Ninety years ago, when GLR Advanced Recycling was a one-man business just starting, it emerged with a focus that could be considered in many ways forward-thinking.
The idea of businesses and households establishing recycling routines — with bins for weekly pickups — would be far in the future of Henry Rosen, whose initial concern was collecting paper, cardboard and rags to sell for repurposing into useable products.
Now, with the celebration of a milestone anniversary, GLR Advanced Recycling fits right in with the times. Its network of eight locations, employing 150 workers, still collects and processes paper, but it has moved on to plastics, metals and electronics as factories advanced their products and people developed environmental sensitivities.
“We’re glad to be expanding sites around Michigan and will be creating more jobs,” says Michael Bassirpour, president and partner in the firm that merged GLR with his Advanced Recycling four years ago. “We use heavy equipment that dismantles, compresses, consolidates and cleans materials on their way for contemporary uses and reuses.”

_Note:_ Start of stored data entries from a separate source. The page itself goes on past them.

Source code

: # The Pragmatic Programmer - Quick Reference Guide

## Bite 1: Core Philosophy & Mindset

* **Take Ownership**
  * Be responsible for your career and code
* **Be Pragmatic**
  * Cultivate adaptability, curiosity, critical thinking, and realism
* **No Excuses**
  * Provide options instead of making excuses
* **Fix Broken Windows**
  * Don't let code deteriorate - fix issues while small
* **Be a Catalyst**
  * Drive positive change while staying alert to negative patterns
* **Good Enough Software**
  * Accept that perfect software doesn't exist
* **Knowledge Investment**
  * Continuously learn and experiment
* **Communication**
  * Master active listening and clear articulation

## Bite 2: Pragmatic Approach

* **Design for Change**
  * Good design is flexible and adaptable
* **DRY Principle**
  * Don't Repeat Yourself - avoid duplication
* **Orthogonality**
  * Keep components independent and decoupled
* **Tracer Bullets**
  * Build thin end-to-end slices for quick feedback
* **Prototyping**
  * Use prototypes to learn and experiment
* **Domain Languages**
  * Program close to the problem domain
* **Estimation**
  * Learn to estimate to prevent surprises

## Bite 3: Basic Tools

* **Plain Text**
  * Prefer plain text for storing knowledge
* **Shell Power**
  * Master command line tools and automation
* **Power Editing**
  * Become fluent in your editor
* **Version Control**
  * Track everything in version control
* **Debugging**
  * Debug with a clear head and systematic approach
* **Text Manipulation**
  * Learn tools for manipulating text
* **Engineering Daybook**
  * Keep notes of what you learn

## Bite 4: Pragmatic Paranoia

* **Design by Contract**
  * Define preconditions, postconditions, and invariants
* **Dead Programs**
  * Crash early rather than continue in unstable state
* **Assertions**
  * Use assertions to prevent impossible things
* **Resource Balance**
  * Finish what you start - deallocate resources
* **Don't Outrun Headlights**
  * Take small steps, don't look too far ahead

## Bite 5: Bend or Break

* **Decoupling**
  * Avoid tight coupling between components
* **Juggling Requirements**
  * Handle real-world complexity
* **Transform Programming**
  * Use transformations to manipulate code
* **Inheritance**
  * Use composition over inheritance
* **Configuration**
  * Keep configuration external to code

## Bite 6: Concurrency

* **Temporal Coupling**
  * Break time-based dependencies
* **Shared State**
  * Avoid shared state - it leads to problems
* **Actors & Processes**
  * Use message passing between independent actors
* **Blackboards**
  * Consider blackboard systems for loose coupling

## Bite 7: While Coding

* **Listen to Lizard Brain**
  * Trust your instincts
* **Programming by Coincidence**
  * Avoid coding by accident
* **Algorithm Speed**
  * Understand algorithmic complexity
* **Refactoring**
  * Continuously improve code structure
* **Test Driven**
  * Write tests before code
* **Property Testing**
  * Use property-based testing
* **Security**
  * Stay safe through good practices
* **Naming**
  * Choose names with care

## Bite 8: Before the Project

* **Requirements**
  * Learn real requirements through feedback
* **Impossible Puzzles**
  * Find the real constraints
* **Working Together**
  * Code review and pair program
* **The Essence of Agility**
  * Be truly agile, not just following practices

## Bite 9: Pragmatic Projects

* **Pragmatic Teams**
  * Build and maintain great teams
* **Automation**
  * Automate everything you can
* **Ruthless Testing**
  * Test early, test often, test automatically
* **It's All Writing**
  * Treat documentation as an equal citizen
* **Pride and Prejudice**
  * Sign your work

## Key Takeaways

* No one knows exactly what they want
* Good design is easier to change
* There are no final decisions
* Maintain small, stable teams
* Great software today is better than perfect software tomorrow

In a world of social media, the firm also developed The Scrap Post (the scrappost.com), a website that allows users to buy and sell scrap, instantly connect with other members, get upto-date scrap prices and news and search for materials of interest, in which Peter Karmanos and his private equity firm purchased an interest. The Internet connection has been described as the fastest-growing marketplace for scrap dealers, brokers and consumers.
“Our company’s growth in the last few years has been fairly dramatic given the challenges we’ve faced,” Bassirpour says.
As a result, we’ve refocused and built an all-star team that’s helped to integrate technology into what is an otherwise antiquated business. We’ve pivoted the model, kept working hard and tightened up where necessary as we find better ways to run the business.”
Rosen, a Russian immigrant, had served in the tsar’s army before fleeing Russia in 1905. He worked in the newspaper delivery business in St. Louis before moving to Detroit in 1927 and began collecting scrap.
The business grew as men, using pushcarts to collect scrap metal in the alleys around industrial buildings, sold what they found to Rosen. At 17, Rosen’s son Ben joined the business by driving a truck route around the city to pick up cardboard boxes and rags, later bailed up and sent to paper mills.
By the 1940s, the company moved from Detroit to Roseville, and their growth continued.
Today, the firm recycles more than 100 million pounds of metal, paper and plastic and more than 40,000 cars every year. Annual revenues exceed $75 million. The administrative team, growing out of a pioneering focus in the business, reports being part of a $120 billion industry.
The company’s main office is in Livonia with metal yards in Roseville, Ann Arbor, Port Huron and Flint. They operate a paper, plastic and cardboard division in Northville and an electronic recycling facility in Oak Park. Those who sell to GLR Advanced Recycling include municipalities, businesses and individuals.
“Jews couldn’t find much work so they got in where they could,” explains Sandy Rosen, Henry’s grandson, now CEO and partner. “Many collected scrap because it was easy to get and easy to sell.”
Sister Ilene Rosen Bischer, also a partner, and Bassirpour are among the Jewish business owners who remain an important part of the industry’s present and look forward to future opportunities.
One way of moving toward the future has been purchasing scrap cars, which Bassirpour says helped keep his company afloat when hundreds of scrap businesses across the country were otherwise consolidated or shuttered.
“If you’re not working hard and not coming up with new angles and new ways to work smarter than your competition, the competition will chew you up and spit you out,” says Bassirpour, a member of Temple Beth El. “That’s true no matter what industry you’re in.”
Bassirpour, who earned a business degree from Michigan State University, believes the success of the business has to do with the quality of employees. He has performed all the jobs in the yards, and while he is based in Livonia, he moves among GLR’s locations. He wants to relate to every employee as daily tasks are performed.
“We’re building a successful company because of the people we have,” he says. “We’re all obsessed with finding better ways to do business, and this also is an old-school handshake sort of a business.
“One way we’re keeping ahead of the competition is that we are willing and able to outwork, outsmart and outhustle all of our competitors. At the same time, we’re trying to keep Henry’s values — our community’s values — tied into what we do.”